##### MATERIAL TO PROCESS
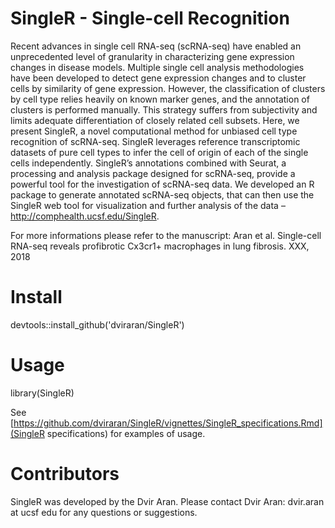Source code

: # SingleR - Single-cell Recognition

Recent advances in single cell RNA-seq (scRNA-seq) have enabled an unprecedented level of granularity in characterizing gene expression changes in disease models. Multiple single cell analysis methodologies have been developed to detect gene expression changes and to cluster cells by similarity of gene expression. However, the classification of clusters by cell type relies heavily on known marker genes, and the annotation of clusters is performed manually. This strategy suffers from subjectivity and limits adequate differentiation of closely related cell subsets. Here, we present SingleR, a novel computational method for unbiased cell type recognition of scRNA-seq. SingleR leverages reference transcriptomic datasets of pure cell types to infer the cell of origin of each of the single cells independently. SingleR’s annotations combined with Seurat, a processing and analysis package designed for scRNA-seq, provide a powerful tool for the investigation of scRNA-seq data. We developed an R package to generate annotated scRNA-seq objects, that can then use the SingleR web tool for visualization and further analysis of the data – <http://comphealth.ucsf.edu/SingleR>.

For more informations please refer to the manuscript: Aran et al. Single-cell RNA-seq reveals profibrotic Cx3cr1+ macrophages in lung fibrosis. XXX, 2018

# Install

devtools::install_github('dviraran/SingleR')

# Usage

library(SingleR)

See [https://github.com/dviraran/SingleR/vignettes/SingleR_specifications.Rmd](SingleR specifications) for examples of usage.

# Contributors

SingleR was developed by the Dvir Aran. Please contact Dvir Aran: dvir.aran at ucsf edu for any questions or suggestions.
##########
##### MATERIAL TO PROCESS
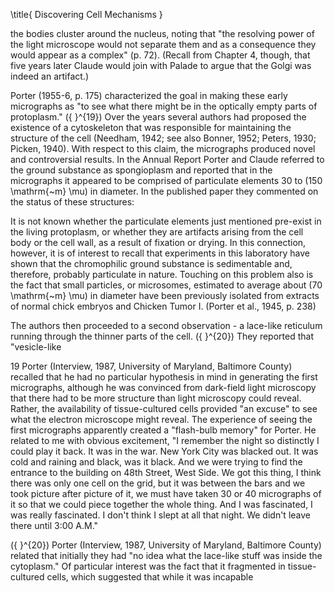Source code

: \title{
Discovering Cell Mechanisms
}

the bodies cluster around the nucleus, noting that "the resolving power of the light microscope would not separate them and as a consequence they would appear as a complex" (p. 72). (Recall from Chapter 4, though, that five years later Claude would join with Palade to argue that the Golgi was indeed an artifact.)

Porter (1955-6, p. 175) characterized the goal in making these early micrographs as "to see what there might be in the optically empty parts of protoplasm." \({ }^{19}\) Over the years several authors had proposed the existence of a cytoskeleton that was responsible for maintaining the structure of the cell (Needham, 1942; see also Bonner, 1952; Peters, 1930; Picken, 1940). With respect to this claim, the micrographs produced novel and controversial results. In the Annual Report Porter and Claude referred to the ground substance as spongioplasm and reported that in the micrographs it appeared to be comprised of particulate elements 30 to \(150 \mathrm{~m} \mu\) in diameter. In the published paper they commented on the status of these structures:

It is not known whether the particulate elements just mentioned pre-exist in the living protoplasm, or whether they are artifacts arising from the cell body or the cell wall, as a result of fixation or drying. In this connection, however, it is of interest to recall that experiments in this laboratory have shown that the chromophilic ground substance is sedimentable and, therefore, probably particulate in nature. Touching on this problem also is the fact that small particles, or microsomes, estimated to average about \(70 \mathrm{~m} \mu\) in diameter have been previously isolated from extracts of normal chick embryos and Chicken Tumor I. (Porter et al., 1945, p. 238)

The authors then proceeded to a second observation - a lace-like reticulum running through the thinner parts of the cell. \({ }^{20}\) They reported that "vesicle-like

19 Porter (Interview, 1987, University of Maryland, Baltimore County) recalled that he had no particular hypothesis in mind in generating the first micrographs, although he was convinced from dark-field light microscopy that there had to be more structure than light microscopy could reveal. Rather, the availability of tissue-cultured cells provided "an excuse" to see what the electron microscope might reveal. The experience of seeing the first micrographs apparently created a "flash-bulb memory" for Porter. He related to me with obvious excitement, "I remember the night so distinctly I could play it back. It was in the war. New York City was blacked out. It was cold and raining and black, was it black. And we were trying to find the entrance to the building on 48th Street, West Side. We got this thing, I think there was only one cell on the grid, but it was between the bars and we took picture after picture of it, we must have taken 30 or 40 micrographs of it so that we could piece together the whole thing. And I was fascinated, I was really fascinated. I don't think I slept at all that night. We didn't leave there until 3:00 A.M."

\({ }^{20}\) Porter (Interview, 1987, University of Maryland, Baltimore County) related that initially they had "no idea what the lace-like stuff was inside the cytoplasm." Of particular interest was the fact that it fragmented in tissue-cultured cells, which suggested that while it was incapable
##########
##### MATERIAL TO PROCESS
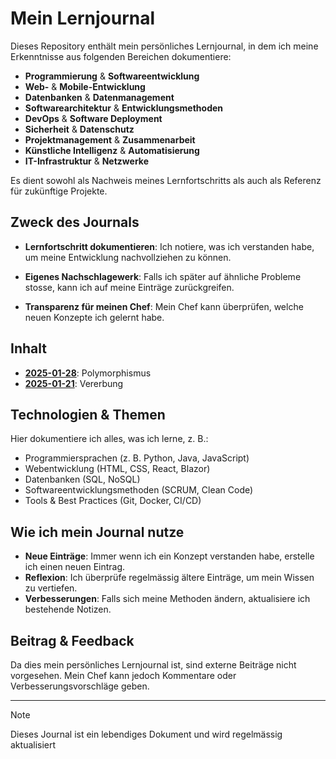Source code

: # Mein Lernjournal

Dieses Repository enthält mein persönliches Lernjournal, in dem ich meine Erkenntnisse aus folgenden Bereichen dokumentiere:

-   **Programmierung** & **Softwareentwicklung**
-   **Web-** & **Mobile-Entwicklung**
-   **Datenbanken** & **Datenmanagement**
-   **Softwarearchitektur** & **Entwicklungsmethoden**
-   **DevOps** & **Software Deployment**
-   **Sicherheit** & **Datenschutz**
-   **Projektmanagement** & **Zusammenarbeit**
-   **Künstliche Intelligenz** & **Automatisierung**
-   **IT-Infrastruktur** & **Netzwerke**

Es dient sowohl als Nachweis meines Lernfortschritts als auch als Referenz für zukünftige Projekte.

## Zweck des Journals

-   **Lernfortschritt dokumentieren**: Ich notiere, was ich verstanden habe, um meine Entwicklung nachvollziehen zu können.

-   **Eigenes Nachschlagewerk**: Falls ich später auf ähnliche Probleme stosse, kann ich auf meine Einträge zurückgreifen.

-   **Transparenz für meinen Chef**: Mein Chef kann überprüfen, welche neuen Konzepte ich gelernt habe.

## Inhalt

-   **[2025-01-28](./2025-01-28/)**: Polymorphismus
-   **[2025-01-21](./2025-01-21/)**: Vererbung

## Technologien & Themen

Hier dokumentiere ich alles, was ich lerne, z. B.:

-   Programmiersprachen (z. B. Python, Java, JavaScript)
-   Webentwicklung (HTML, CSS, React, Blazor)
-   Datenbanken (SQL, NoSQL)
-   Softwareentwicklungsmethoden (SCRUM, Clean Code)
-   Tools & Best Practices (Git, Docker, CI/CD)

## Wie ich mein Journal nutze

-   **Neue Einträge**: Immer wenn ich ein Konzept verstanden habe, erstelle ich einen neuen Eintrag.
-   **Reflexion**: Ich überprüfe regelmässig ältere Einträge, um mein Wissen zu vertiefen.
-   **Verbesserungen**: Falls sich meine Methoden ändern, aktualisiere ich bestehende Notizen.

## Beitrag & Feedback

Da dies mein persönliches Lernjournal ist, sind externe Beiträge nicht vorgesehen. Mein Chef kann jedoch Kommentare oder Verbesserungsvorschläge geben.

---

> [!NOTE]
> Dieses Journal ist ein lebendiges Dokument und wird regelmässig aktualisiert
##########
▸ **INSTRUCTIONS TO FOLLOW**:
Your response should contain each line of the listing in which the word "Falls" occurs.

▸ **FINISHED TASK**:
-   **Eigenes Nachschlagewerk**: Falls ich später auf ähnliche Probleme stosse, kann ich auf meine Einträge zurückgreifen.
-   **Verbesserungen**: Falls sich meine Methoden ändern, aktualisiere ich bestehende Notizen.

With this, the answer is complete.